Pada tahun-tahun setelah pembubaran Uni Soviet, presiden pertama Turkmenistan, Saparmurat Niyazov, menggantikan propaganda Soviet dengan identitas Turkmenistan yang nasionalistik, yang memiliki beberapa nilai yang sama dengan Islam. Perayaan dan ritual keagamaan telah diizinkan berlangsung dan telah dijadikan hari libur umum di negara ini. Masjid juga dibuka kembali.
Namun demikian, agama masih dikontrol ketat oleh negara dan pembatasan telah berkembang pesat lagi sejak kemerdekaan. Menumbuhkan jenggot untuk pria, yang dianjurkan dalam Islam, dilarang di Turkmenistan pada 2004 dan pembatasan itu baru dilonggarkan dalam beberapa tahun terakhir.
Menurut Undang-Undang Turkmenistan 1991 tentang Kebebasan Hati Nurani dan Organisasi Keagamaan, semua kelompok agama diharuskan mendaftar ke Kementerian Kehakiman. Proses pendaftarannya lama dan melelahkan. Kegiatan keagamaan yang tidak terdaftar menjadi pelanggaran berdasarkan Pasal 205 KUHP.
Selain itu, hanya organisasi keagamaan yang terdaftar yang dapat membawa buku-buku agama dari luar negeri. Hal ini praktis melarang impor buku-buku agama apa pun oleh seorang warga negara. Mufti, ulama Islam, ditunjuk oleh pemerintah, yang secara efektif memungkinkan Ashgabat untuk mengontrol narasi agama.
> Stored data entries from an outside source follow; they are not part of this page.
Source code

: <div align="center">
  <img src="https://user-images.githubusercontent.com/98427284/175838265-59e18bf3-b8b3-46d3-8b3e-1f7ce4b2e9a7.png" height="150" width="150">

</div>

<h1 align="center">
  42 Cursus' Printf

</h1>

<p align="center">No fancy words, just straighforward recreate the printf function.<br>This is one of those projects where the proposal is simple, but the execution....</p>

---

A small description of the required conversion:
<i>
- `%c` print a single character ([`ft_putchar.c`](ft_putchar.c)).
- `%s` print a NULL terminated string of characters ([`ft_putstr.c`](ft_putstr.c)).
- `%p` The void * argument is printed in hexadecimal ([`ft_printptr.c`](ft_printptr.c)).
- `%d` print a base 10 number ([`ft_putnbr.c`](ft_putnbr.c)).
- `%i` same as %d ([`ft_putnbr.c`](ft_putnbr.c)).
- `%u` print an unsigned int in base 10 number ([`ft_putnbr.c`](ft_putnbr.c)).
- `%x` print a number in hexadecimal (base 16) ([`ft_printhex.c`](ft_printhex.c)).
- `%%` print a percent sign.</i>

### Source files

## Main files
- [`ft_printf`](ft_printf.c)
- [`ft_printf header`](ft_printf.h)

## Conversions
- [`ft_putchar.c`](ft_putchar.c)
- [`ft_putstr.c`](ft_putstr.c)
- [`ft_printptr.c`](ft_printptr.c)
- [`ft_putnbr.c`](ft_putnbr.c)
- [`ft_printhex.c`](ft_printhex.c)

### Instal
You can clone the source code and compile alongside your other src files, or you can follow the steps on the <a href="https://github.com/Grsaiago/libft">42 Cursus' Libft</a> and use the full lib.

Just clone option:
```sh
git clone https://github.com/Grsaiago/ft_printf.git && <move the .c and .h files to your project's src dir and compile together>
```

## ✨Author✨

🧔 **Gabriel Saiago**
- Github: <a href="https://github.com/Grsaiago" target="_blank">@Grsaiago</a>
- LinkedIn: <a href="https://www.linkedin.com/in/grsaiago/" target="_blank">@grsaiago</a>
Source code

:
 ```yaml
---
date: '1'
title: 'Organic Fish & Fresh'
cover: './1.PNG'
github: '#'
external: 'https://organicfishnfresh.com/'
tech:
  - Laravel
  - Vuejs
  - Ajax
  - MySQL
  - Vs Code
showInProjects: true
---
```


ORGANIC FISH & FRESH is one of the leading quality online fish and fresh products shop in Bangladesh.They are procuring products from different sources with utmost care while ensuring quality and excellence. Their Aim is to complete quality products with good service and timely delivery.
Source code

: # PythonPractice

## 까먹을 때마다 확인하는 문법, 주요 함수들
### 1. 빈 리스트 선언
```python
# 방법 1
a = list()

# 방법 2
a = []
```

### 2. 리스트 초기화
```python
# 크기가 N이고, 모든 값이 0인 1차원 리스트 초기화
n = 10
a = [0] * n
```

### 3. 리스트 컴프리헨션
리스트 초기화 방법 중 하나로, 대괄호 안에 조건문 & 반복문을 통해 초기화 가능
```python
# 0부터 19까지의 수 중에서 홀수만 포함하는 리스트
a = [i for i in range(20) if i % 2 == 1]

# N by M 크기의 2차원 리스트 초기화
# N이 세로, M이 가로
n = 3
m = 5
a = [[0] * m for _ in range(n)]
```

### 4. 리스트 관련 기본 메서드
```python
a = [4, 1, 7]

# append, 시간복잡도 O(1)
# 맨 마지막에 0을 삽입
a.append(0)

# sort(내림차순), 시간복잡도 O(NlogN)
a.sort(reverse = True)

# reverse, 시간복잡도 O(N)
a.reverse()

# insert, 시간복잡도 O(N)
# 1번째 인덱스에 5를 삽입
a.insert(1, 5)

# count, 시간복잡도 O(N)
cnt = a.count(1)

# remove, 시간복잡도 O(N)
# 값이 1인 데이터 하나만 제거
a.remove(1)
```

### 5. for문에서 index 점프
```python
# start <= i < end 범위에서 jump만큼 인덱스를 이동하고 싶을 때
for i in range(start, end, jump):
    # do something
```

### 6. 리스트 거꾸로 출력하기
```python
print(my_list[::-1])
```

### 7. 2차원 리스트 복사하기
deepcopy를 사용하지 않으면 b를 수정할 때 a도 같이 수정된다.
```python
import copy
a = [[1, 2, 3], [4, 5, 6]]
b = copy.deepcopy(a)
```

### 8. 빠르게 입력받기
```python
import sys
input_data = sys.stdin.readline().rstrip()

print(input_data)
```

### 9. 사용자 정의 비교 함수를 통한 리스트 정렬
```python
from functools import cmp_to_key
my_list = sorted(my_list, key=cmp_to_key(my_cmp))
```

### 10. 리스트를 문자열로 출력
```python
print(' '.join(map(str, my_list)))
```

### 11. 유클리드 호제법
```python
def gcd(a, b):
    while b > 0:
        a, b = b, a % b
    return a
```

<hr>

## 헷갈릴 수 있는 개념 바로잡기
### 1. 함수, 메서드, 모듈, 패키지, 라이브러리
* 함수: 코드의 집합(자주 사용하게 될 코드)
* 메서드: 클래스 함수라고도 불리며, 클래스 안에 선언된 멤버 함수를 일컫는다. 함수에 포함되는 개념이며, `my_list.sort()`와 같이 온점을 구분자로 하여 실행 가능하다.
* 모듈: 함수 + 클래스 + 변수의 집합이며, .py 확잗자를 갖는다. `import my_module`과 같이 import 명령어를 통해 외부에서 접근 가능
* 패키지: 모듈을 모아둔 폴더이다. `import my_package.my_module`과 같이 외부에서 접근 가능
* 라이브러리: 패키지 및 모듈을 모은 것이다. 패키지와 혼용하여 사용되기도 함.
Turkmenistan telah berulang kali ditetapkan sebagai Negara Perhatian Khusus (CPC) oleh Departemen Luar Negeri AS sejak 2014 karena terlibat atau menoleransi pelanggaran berat kebebasan beragama. Pada 15 November 2021, Menteri Luar Negeri AS kembali menunjuk Turkmenistan sebagai BPK, tetapi juga sekali lagi melepaskan sanksi karena kepentingan nasional penting Amerika Serikat yang tidak ditentukan.